Source texts of formatted documents —
* * *
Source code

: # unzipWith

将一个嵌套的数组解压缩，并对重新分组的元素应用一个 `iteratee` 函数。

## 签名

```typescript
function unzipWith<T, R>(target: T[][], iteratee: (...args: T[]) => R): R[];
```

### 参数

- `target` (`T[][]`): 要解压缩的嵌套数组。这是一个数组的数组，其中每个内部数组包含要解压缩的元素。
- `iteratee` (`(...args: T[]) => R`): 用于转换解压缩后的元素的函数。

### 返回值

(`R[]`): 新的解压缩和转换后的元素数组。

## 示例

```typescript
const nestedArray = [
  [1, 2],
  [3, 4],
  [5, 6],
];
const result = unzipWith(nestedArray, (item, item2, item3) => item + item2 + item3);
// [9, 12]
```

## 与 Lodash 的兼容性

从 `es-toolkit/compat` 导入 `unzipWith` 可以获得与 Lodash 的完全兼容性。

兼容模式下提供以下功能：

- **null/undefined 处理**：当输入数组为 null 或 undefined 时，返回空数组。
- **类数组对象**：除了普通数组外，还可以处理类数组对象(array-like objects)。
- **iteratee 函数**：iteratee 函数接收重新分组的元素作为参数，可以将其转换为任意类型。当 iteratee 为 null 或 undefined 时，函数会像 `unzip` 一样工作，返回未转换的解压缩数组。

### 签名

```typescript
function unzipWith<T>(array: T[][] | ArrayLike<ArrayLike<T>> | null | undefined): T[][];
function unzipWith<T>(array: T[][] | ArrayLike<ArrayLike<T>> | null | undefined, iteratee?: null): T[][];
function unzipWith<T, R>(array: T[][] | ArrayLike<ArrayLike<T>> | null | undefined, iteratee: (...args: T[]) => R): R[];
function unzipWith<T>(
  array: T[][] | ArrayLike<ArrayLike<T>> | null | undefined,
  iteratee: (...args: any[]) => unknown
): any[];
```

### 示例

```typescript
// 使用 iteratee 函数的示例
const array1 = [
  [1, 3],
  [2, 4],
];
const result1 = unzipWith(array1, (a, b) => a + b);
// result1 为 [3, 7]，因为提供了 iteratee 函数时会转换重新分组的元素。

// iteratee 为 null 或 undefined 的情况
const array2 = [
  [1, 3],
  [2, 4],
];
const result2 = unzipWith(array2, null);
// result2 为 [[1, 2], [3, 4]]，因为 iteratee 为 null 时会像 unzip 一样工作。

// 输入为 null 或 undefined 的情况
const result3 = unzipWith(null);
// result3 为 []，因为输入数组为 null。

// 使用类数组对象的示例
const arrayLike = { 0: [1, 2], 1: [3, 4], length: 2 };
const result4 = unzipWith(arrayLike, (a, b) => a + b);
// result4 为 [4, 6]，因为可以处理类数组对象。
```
* * *
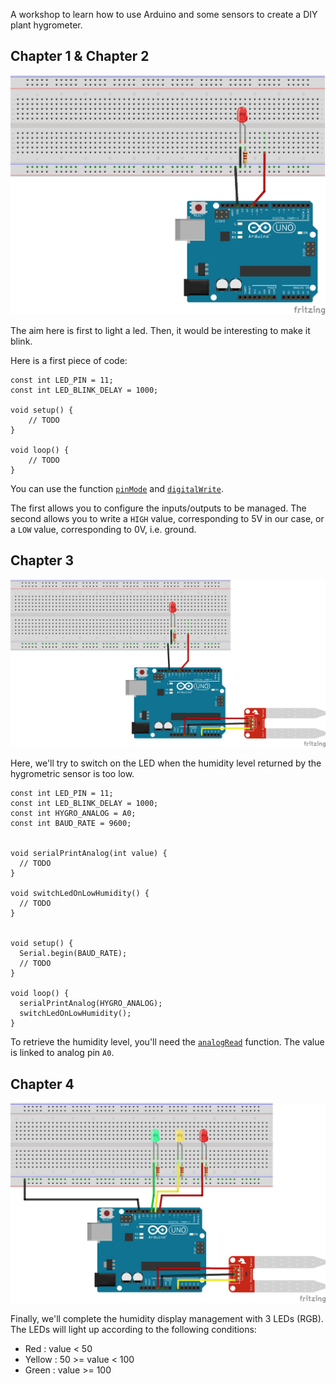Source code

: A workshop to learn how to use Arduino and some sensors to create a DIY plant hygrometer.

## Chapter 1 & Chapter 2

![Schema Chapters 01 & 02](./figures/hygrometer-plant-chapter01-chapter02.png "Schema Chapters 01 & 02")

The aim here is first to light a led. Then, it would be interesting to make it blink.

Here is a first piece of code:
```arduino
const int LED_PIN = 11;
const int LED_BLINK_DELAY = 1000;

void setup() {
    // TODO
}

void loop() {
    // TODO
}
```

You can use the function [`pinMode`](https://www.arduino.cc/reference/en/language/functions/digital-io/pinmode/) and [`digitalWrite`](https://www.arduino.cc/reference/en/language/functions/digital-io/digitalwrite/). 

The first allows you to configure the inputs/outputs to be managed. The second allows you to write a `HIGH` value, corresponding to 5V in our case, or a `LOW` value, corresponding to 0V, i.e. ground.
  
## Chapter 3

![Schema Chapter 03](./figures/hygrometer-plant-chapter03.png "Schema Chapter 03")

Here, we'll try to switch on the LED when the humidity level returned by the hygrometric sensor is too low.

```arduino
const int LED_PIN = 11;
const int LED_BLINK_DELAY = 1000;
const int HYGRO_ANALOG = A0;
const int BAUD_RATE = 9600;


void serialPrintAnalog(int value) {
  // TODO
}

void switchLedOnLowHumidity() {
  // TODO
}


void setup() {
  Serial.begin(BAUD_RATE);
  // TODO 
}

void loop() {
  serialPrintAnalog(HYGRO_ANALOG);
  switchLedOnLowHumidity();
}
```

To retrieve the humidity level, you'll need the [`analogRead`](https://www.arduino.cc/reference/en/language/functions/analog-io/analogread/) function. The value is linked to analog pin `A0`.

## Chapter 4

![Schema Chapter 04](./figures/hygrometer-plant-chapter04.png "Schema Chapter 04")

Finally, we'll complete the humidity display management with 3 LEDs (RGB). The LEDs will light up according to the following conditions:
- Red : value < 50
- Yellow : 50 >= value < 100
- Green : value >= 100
* * *
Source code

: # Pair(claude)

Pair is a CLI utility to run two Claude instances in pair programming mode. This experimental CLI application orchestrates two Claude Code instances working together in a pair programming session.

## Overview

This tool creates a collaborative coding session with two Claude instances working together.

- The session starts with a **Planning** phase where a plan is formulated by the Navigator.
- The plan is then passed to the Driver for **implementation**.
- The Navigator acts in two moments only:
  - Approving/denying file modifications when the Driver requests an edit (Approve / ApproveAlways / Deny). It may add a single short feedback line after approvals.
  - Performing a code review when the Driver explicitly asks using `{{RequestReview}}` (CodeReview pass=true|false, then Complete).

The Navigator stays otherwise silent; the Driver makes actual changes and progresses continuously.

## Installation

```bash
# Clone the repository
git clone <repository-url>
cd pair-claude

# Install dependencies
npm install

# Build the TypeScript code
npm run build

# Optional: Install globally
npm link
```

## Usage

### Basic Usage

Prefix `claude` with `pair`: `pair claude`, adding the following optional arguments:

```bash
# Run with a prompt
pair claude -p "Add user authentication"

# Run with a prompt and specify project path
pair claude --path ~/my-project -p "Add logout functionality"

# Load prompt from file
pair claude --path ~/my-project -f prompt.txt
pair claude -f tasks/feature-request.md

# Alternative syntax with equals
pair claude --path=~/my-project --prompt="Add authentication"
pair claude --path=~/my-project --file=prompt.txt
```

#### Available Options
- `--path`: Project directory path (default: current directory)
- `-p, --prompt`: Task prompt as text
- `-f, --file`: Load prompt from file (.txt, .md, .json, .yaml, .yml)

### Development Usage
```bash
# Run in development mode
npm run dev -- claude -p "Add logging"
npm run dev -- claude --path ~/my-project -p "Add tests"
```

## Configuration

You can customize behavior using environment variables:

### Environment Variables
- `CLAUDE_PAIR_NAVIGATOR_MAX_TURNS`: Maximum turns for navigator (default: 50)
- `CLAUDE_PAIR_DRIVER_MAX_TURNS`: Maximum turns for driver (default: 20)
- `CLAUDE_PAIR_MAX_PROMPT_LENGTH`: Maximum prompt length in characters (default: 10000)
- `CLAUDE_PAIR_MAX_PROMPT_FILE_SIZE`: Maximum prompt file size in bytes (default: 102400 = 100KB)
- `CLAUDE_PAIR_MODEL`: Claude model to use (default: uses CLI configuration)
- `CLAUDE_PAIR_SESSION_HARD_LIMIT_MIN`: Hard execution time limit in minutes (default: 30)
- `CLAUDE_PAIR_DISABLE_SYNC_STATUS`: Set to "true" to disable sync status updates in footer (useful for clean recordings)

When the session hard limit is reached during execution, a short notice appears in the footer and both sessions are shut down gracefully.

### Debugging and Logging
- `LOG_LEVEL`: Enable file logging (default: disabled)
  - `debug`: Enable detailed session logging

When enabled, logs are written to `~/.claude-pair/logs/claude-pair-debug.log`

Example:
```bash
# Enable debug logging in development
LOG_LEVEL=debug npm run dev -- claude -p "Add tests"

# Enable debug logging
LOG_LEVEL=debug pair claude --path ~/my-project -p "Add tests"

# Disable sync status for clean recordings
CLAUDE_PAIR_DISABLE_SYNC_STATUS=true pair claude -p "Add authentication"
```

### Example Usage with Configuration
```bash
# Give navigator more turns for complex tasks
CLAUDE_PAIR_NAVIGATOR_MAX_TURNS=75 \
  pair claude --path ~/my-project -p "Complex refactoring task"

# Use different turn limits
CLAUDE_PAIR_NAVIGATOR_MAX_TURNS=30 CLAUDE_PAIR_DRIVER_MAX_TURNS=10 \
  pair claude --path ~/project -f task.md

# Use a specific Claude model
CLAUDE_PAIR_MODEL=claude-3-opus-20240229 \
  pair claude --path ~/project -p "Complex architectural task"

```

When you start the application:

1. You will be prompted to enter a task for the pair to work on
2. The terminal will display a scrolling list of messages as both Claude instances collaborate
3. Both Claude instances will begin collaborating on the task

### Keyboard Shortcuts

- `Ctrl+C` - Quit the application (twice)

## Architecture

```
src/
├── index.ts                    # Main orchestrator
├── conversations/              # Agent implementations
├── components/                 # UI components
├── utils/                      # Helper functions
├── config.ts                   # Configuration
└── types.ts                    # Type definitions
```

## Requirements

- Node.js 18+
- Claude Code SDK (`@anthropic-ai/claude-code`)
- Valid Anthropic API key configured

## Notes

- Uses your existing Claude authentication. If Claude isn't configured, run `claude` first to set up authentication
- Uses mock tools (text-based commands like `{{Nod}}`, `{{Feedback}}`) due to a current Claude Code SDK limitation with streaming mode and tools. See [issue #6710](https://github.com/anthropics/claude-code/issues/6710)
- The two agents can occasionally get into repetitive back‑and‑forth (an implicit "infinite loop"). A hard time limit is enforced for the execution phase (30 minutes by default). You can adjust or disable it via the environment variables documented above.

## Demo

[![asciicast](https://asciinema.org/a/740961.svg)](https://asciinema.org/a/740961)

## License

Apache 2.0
* * *
ASSIGNMENT —
Lines in the records that hold the word "args" are to be counted; give only the total.

ANSWER TO THIS PROBLEM —
4